His advice is to hold some 70% of one’s portfolio in cash, and the remainder in investments. He feels that the current crisis is something that has never happened before. Hence not even the best economist in the world can predict the recovery of the recession.

“People may say it is time to buy, but honestly, who will use their own money to do it?” Lim asks.

“For instance, if a person already has a house, he will put off his initial idea of buying another house for investment. He may miss out on the rental yield of the house, but who cares? Even worse is the prospect of losing his principal amount!”

He says few people really bother about deposit rates at current times. “They don’t mind if the rates go to zero, as long as their cash is preserved,” he adds.

JP Morgan Securities (M) Sdn Bhd senior country officer and equities broking head Clement Chew says that in the present volatile market, many investors are risk-averse and prefer to sit on cash.

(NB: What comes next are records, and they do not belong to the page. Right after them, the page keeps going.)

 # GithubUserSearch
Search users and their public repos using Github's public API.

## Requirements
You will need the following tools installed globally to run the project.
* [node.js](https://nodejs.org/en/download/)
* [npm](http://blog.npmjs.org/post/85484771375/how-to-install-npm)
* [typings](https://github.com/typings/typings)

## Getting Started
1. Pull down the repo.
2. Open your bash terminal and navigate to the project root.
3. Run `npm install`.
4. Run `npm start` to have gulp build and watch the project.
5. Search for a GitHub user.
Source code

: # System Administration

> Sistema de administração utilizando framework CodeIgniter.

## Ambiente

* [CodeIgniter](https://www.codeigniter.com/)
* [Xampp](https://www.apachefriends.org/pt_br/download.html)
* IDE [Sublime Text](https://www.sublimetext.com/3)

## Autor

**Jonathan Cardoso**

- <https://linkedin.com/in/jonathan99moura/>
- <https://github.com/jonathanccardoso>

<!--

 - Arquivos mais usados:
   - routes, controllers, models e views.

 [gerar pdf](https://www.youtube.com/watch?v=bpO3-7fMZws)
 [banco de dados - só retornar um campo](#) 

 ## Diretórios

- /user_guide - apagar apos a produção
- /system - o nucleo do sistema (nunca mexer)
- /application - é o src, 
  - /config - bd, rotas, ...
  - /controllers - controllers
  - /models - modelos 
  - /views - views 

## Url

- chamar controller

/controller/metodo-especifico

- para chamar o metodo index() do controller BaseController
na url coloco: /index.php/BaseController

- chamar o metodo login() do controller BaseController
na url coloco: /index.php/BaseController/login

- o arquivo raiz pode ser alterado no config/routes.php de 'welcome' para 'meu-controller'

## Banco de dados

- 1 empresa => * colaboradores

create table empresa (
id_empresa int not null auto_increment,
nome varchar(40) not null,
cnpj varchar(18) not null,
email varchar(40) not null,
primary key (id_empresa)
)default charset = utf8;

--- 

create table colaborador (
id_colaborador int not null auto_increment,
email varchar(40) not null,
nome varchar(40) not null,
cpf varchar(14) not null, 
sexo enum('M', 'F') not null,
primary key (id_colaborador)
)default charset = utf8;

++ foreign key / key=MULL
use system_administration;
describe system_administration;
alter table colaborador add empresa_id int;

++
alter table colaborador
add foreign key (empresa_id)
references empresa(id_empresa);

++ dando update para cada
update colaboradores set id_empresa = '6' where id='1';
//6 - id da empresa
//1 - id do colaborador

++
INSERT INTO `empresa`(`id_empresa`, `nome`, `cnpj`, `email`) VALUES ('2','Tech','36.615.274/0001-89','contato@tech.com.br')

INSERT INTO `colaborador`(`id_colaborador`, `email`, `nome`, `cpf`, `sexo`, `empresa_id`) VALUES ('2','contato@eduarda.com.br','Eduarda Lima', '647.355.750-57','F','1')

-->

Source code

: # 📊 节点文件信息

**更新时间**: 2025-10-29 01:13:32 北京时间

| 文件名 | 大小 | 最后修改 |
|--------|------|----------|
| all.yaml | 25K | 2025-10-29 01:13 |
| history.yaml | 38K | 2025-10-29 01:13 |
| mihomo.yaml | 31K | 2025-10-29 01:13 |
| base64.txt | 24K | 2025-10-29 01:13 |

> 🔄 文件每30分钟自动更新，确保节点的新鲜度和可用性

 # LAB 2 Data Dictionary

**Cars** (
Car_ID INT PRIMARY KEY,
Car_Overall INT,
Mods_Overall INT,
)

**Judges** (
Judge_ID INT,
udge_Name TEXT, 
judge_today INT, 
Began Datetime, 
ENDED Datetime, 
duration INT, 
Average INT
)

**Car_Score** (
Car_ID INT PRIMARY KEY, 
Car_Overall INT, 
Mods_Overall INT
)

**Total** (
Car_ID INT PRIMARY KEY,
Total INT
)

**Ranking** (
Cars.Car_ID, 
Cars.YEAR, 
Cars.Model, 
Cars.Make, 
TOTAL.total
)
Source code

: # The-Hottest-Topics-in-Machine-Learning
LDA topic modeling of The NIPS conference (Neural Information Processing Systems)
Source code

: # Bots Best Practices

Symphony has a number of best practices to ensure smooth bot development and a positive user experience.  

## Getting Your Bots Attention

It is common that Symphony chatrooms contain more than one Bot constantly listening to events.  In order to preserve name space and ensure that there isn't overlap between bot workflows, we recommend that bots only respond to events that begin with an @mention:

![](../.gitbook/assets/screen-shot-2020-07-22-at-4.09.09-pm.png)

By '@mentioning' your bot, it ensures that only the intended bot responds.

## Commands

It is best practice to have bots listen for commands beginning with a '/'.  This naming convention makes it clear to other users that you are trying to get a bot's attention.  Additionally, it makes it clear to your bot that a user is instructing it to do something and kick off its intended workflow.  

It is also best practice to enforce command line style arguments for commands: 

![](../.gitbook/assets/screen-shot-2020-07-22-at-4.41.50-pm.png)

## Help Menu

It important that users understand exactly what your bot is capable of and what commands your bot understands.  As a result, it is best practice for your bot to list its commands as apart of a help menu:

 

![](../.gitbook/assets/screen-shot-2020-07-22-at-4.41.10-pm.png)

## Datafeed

“Given the global volatility, I would suggest looking at defensive dividend yield stocks if you want to be in the market,” he adds.

He points out that defensive stocks such as British American Tobacco (M) Bhd, DiGi.Com Bhd and Berjaya Sports Toto Bhd have fared well when compared against the Kuala Lumpur Composite Index, due to their dividend yields.

“If you think markets are going to recover, then its time to go for the higher beta cyclical stocks. For now, we prefer stocks that have resilient earnings,” Chew says.

Lim, however, feels that investors would rather jump into a rally much later, rather than get stuck buying a stock too early.

“It is mainly the fund managers that go for dividends. Retailers and high net worth individuals are more interested in capital appreciation,” he says.

He does not advocate buying a stock purely for its high dividends. “Let’s say you buy a stock that gives a 10 sen dividend per year. What if today the stock price drops 10 sen. Then you have to wait a year to get your 10 sen dividend,” he argues.

Furthermore, given the difficult economic and business conditions, companies may also change their dividend policies to conserve cash.

Deposits in the banking system increased significantly in December by about 12% to RM972.4bil. The increase was said to be due to the Government’s payments for development projects and bonuses to civil servants. However, much of the money appears to remain in bank accounts.

“If people were really buying stocks, why are the volumes on Bursa Malaysia still so weak? People are thinking of security,” says Lim.

He adds that stock picking is increasingly difficult. “People used to say blue chips were safe. But last year, it was the blue chips that got pummelled. Plantation stocks used to be considered premium stocks, but look what has happened,” he says.

Chew believes that opting for short-term trading strategies in a volatile market is risky. “Even the best investors find it difficult to time such a market. You should switch out of defensive dividend yield stocks when there are clearer signs of a bottom,” he says.